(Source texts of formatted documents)
____

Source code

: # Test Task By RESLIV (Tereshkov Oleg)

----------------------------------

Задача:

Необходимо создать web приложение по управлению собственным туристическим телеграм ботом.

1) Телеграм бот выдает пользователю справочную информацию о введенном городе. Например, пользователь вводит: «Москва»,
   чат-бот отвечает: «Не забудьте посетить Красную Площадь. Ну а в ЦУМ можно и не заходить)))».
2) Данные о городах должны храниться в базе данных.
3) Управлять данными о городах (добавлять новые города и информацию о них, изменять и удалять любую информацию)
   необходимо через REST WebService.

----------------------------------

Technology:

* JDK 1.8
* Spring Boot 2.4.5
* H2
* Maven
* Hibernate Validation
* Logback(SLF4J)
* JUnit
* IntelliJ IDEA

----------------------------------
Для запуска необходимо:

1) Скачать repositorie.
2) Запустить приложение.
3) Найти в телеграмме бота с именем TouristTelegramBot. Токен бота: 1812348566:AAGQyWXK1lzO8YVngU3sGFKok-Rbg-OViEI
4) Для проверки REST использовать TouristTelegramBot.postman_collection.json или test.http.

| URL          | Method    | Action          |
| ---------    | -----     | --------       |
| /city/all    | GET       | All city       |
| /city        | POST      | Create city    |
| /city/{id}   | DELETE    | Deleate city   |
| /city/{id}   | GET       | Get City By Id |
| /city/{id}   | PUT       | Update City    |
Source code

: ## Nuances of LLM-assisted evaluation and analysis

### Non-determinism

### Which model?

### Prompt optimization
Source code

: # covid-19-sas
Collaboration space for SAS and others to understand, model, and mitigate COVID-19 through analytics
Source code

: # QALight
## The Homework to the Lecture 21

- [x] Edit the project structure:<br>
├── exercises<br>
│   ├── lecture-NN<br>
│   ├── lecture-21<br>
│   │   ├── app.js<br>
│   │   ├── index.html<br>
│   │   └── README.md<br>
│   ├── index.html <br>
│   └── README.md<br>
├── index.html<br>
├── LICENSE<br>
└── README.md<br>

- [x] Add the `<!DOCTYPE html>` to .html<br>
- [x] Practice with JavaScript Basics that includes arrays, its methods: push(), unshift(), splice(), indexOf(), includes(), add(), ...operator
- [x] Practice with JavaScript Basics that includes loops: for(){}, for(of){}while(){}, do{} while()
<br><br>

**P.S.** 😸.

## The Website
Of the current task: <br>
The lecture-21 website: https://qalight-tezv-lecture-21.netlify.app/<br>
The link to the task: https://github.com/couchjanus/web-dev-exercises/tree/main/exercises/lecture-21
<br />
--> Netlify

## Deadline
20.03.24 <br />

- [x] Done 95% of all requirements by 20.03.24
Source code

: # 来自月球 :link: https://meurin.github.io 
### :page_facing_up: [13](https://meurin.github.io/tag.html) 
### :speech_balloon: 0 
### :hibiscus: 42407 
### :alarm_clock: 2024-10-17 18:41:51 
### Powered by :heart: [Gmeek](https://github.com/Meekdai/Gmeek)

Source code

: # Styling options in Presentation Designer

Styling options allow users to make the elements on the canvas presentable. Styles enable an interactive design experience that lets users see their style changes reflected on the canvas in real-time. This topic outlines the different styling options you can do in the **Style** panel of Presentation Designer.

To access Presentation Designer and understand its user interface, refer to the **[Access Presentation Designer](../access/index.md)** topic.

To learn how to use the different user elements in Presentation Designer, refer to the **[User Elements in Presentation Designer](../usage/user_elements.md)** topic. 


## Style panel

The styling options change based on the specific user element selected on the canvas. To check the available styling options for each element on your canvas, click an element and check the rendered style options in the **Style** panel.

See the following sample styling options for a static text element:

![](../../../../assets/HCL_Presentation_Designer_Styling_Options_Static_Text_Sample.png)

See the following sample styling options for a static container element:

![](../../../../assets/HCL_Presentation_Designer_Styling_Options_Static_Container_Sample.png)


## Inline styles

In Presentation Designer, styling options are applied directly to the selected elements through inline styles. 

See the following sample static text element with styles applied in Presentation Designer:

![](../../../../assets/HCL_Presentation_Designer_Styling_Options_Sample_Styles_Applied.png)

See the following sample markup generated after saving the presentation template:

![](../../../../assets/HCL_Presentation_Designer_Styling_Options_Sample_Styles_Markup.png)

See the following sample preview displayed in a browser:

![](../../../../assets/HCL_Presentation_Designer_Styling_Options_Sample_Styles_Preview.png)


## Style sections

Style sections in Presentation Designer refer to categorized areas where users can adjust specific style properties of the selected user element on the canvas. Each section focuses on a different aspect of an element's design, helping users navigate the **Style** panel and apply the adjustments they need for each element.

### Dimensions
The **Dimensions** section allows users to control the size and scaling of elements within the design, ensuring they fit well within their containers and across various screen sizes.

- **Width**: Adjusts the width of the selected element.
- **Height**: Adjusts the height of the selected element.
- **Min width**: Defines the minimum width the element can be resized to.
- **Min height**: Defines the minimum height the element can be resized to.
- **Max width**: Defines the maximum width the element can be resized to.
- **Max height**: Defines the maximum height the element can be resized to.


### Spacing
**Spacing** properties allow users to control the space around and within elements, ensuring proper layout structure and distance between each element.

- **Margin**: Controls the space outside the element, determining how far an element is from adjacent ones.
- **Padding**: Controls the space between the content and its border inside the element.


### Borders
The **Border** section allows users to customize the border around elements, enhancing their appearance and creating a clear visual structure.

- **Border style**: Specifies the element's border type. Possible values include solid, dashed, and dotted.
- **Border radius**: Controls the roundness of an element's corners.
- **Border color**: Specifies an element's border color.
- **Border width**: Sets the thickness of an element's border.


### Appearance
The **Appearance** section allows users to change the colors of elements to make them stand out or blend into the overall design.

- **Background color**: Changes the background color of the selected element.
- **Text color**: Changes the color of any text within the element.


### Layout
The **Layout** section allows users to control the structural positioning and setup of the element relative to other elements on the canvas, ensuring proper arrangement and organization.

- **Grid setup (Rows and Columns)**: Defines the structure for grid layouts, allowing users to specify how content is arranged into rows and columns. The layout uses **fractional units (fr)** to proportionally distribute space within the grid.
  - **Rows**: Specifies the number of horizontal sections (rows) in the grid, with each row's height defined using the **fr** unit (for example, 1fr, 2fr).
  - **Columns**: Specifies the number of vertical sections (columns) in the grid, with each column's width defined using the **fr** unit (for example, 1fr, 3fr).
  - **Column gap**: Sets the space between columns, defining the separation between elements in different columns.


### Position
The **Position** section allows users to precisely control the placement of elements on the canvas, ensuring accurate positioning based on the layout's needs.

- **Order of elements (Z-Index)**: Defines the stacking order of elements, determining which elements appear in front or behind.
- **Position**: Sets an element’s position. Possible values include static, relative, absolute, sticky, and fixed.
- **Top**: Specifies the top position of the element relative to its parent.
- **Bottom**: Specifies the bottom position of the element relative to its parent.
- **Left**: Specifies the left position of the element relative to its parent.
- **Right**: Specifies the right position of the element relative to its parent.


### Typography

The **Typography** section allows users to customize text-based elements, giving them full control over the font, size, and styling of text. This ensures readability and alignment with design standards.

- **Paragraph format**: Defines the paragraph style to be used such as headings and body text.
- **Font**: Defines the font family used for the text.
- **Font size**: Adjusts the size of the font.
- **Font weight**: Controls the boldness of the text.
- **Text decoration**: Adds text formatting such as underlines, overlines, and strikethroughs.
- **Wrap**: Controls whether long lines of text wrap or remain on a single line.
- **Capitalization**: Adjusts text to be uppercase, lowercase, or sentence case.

____

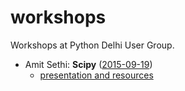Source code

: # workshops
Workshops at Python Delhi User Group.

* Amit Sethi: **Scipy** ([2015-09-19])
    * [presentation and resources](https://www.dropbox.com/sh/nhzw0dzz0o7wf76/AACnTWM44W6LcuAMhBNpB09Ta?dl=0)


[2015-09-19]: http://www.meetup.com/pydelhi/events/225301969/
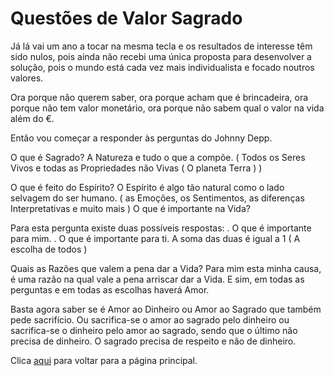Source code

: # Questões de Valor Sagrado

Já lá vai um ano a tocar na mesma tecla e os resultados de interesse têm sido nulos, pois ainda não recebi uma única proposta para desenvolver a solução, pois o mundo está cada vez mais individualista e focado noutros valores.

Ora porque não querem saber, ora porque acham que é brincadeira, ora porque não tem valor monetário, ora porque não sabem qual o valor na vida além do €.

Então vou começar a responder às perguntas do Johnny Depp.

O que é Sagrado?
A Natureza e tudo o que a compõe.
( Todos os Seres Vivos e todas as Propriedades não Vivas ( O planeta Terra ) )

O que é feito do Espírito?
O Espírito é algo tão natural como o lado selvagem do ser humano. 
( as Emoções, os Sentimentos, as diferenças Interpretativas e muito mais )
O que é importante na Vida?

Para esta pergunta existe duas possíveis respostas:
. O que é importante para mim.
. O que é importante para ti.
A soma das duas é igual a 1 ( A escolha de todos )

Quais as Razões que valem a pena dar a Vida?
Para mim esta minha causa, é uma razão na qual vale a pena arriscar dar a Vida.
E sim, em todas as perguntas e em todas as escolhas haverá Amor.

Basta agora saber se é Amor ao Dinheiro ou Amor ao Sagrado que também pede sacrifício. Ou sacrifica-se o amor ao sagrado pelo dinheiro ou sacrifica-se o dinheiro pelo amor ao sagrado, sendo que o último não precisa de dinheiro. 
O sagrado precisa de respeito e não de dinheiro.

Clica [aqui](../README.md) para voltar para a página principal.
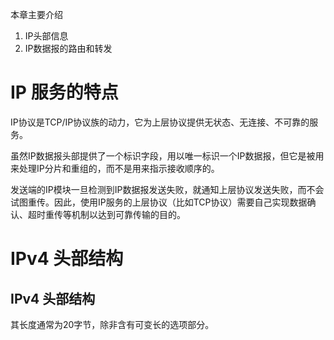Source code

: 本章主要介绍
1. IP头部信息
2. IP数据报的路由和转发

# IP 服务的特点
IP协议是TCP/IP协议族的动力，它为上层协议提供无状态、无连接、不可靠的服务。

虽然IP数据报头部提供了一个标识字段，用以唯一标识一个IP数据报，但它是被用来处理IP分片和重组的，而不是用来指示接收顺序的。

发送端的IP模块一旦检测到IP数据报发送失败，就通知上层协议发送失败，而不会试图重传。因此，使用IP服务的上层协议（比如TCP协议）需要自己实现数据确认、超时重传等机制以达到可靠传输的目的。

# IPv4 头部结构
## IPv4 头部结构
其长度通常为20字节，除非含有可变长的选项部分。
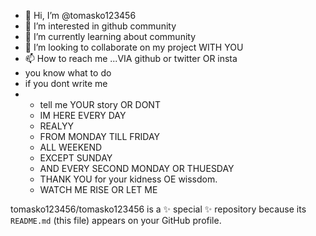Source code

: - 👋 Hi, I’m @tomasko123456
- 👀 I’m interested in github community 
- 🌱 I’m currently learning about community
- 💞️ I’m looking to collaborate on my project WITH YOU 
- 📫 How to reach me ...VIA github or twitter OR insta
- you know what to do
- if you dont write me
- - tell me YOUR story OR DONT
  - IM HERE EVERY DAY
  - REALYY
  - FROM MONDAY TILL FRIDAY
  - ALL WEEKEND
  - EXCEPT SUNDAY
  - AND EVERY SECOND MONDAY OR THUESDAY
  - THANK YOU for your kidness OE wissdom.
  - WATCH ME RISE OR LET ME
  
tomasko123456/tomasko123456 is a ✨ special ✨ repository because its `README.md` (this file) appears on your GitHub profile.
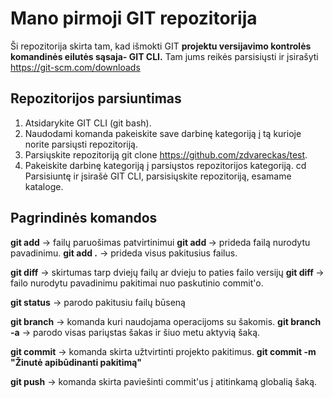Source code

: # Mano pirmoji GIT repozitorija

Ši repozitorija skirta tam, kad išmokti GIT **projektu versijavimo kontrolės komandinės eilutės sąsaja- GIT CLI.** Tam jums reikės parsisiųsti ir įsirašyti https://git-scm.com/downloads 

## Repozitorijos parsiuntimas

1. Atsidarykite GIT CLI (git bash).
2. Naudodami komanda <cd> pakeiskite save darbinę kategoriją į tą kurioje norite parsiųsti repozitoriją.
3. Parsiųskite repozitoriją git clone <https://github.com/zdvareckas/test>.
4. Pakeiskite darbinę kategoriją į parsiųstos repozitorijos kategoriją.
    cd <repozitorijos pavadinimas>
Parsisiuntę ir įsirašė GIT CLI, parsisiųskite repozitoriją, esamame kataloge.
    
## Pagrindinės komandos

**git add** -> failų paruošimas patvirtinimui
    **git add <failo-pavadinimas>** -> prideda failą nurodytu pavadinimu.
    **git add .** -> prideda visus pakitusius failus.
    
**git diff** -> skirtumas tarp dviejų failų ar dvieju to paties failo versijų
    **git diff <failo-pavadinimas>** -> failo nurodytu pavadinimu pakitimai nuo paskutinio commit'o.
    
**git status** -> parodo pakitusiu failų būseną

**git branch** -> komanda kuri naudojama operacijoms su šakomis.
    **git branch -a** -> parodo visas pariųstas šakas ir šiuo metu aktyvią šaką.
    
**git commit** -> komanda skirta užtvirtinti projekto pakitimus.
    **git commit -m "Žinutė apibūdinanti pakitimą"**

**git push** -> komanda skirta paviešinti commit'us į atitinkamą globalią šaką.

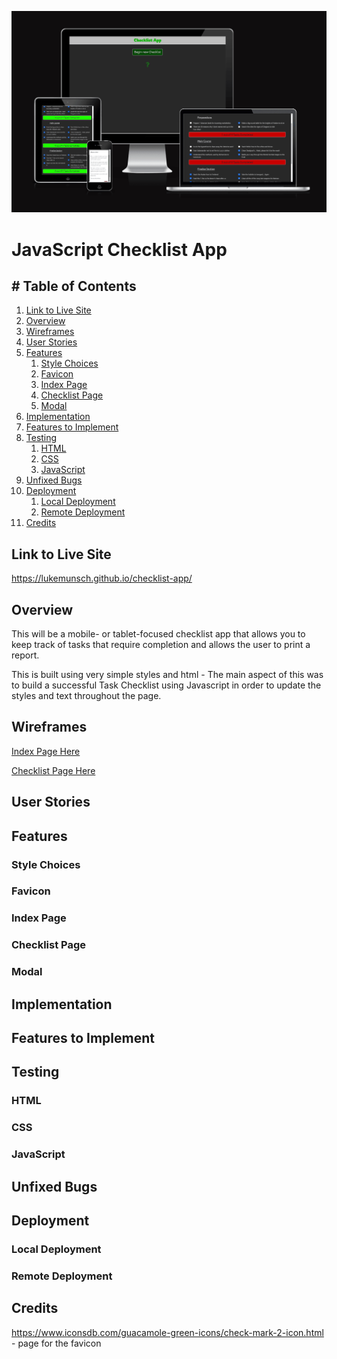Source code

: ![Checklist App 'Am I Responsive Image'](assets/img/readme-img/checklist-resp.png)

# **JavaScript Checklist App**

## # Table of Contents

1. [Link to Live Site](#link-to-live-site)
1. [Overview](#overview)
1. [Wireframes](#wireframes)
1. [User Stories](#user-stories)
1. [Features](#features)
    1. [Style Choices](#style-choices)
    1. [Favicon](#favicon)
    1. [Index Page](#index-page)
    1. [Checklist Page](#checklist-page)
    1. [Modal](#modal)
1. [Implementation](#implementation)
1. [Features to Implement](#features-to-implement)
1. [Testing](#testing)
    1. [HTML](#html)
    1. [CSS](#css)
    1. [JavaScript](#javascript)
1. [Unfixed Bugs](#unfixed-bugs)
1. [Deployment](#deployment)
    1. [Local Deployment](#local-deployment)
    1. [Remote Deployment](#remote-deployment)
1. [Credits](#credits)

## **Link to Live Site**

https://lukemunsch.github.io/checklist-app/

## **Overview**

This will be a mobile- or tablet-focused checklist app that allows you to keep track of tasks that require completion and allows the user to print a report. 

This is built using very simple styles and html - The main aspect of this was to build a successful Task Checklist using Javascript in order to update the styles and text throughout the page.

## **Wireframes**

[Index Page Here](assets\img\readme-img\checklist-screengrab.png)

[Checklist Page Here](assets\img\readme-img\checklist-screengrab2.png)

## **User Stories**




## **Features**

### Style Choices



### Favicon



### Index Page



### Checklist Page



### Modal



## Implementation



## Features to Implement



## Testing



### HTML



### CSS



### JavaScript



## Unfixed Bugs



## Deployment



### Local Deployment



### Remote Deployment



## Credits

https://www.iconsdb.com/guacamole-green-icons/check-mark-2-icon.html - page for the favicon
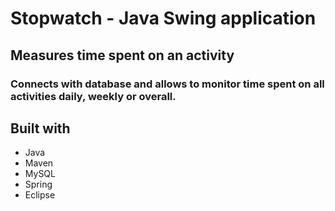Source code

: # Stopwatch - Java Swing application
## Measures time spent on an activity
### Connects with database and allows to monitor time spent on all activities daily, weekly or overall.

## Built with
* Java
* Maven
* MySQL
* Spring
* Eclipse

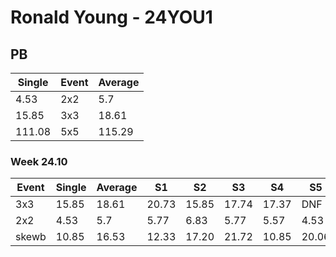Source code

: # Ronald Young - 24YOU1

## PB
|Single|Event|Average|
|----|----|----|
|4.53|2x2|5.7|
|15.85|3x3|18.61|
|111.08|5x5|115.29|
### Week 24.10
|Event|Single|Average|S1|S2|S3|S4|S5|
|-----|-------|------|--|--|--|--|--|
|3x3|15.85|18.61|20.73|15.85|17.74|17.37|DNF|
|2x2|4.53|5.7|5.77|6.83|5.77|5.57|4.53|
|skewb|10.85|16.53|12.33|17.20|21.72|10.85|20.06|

____

**PROBLEM REQUIREMENTS**.
Your answer should be the number of lines in the records that contain the word "properties", with nothing added.

**WRITTEN ANSWER**.
2